Source numbers have nothing to do with nodes in the global network. As
you can see in bus.hh:83, the BusPort that receives the packet
rewrites the source id stored in the packet to that of the BusPort.
You can only determine which BusPorts correspond to cores if you know
for sure the order in which things were connected, as Steve stated.
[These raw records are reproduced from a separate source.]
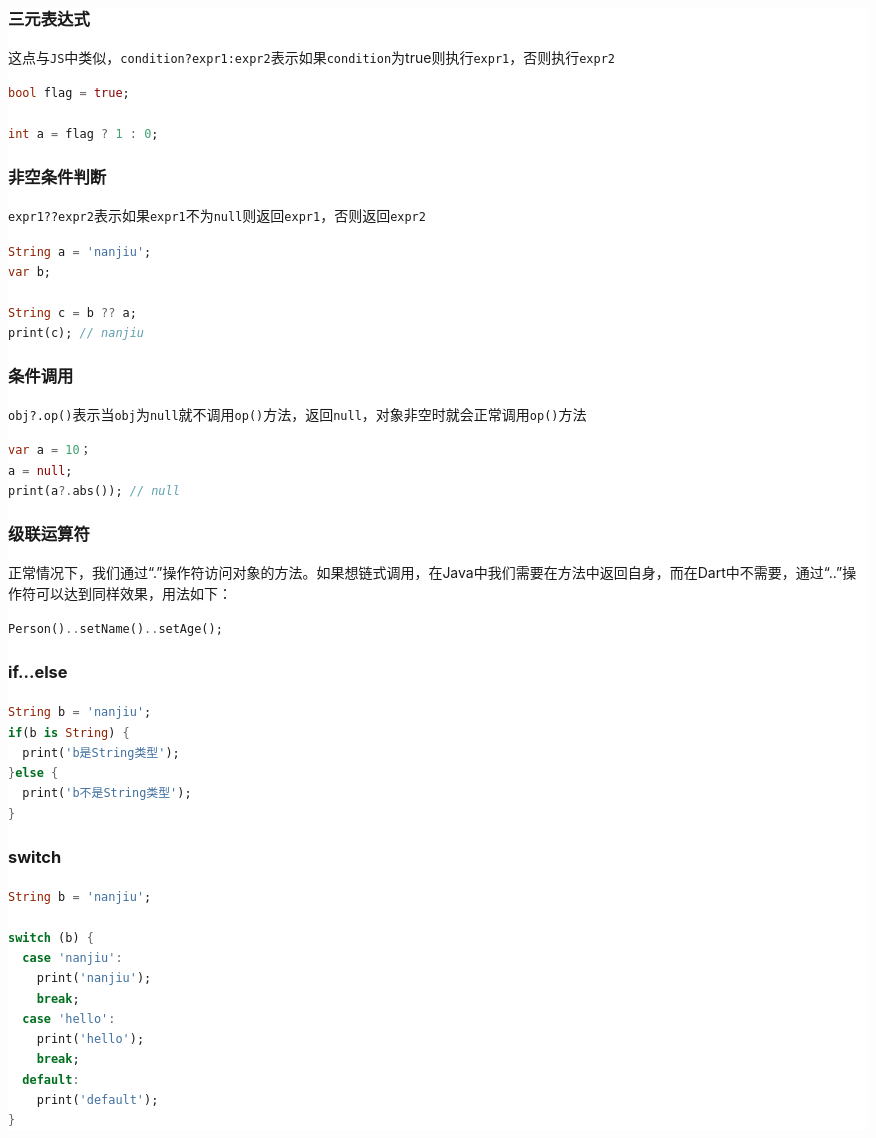 ### 三元表达式

这点与`JS`中类似，`condition?expr1:expr2`表示如果`condition`为true则执行`expr1`，否则执行`expr2`

```dart
bool flag = true;

int a = flag ? 1 : 0;
```

### 非空条件判断

`expr1??expr2`表示如果`expr1`不为`null`则返回`expr1`，否则返回`expr2`

```dart
String a = 'nanjiu';
var b;

String c = b ?? a;
print(c); // nanjiu
```

### 条件调用

`obj?.op()`表示当`obj`为`null`就不调用`op()`方法，返回`null`，对象非空时就会正常调用`op()`方法

```dart
var a = 10；
a = null;
print(a?.abs()); // null
```

### 级联运算符

正常情况下，我们通过“.”操作符访问对象的方法。如果想链式调用，在Java中我们需要在方法中返回自身，而在Dart中不需要，通过“..”操作符可以达到同样效果，用法如下：

```dart
Person()..setName()..setAge();
```

### if...else

```dart
String b = 'nanjiu';
if(b is String) {
  print('b是String类型');
}else {
  print('b不是String类型');
}
```

### switch

```dart
String b = 'nanjiu';

switch (b) {
  case 'nanjiu':
    print('nanjiu');
    break;
  case 'hello':
    print('hello');
    break;
  default:
    print('default');
}
```
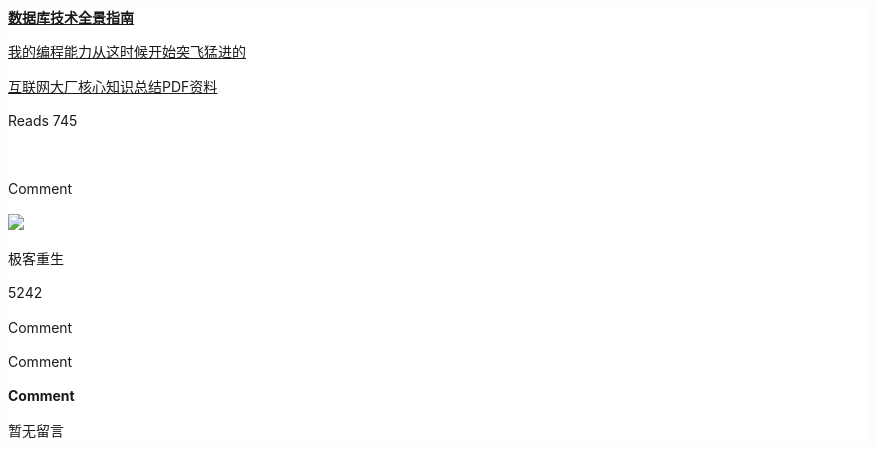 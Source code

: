 **[数据库技术全景指南](http://mp.weixin.qq.com/s?__biz=MzkyMTIzMTkzNA==&mid=2247625290&idx=1&sn=34374baefa76c8638ff91f4c0c99e4df&chksm=c18a1d1bf6fd940dd52fc7ebfc02f0c0bf6e2d97b9c60187a3ad990a356c8cf3ca9100b308ae&scene=21#wechat_redirect)**

[我的编程能力从这时候开始突飞猛进的](http://mp.weixin.qq.com/s?__biz=MzkyMTIzMTkzNA==&mid=2247623639&idx=1&sn=c7ccd47503df614da9ab76a4a66d8e33&chksm=c18a1486f6fd9d90e14192e3076dd189261ea607e55aaa923ca767bb44d231c82e688607a662&scene=21#wechat_redirect)**[  
](http://mp.weixin.qq.com/s?__biz=MzkyMTIzMTkzNA==&mid=2247617352&idx=1&sn=d97d3142883815b6de3fc9a8f21030ef&chksm=c185fc19f6f2750fe8b294eefbf39055bf46442823dbedd71aabd8665df7472d807b1bcd628d&scene=21#wechat_redirect)**

[互联网大厂核心知识总结PDF资料](http://mp.weixin.qq.com/s?__biz=MzkyMTIzMTkzNA==&mid=2247623583&idx=1&sn=bd65a52330f1cc8a5f086ea315c6bf45&chksm=c18a14cef6fd9dd8b95a28e738424ca2cae4e46abc04fe963873dcdff6de4f6f9036e1fad928&scene=21#wechat_redirect)

Reads 745

​

Comment

[](javacript:;)

![](http://mmbiz.qpic.cn/mmbiz_png/cYSwmJQric6m7W7KicZrc94icQe4d8ItHFyONKlBkGVqEAiavUicEzmEszR5aPvicKDeCMy8aAw6lPFe8AGhHQic1UKaA/300?wx_fmt=png&wxfrom=18)

极客重生

5242

Comment

Comment

**Comment**

暂无留言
If you are using something like the example fs.py script, and you have
enabled the L2 caches, then I believe port 0 will be the L2 cache
itself, while all higher number ports will be processors. If you
enable the L1 caches, then there are separate instruction and data
caches and each one should have its own port, so it is not actually
the case that each core will have a single port representing it on the
bus. If you leave them off, then the port numbers 1 through np should
correspond to the core number. If you don't have the L2 cache, then
the numbering is more complicated (check in common/FSConfig.py if you
want to figure that out).
Someone correct me if my estimate is wrong. I've not used the example
scripts in quite a while, and I don't think I have ever done any bus
debugging using those scripts.
- Clint
On Nov 5, 2008, at 3:09 PM, Bob Nagel wrote:
Hi Steve thanks for your answer, how can I know the src number of
the cores?, I have been trying to identify them by the access but I
only see dfierent src number accesing to the bus without a clear
pattern, do you know where is the source code in which is assigned
the src number to the cores?. Thank you.
2008/11/5 Steve Reinhardt <[EMAIL PROTECTED]>
The bus IDs are essentially arbitrary... they're assigned by the bus
as devices are connected to it, which happens in an uncontrolled
fashion as the simulation objects are created.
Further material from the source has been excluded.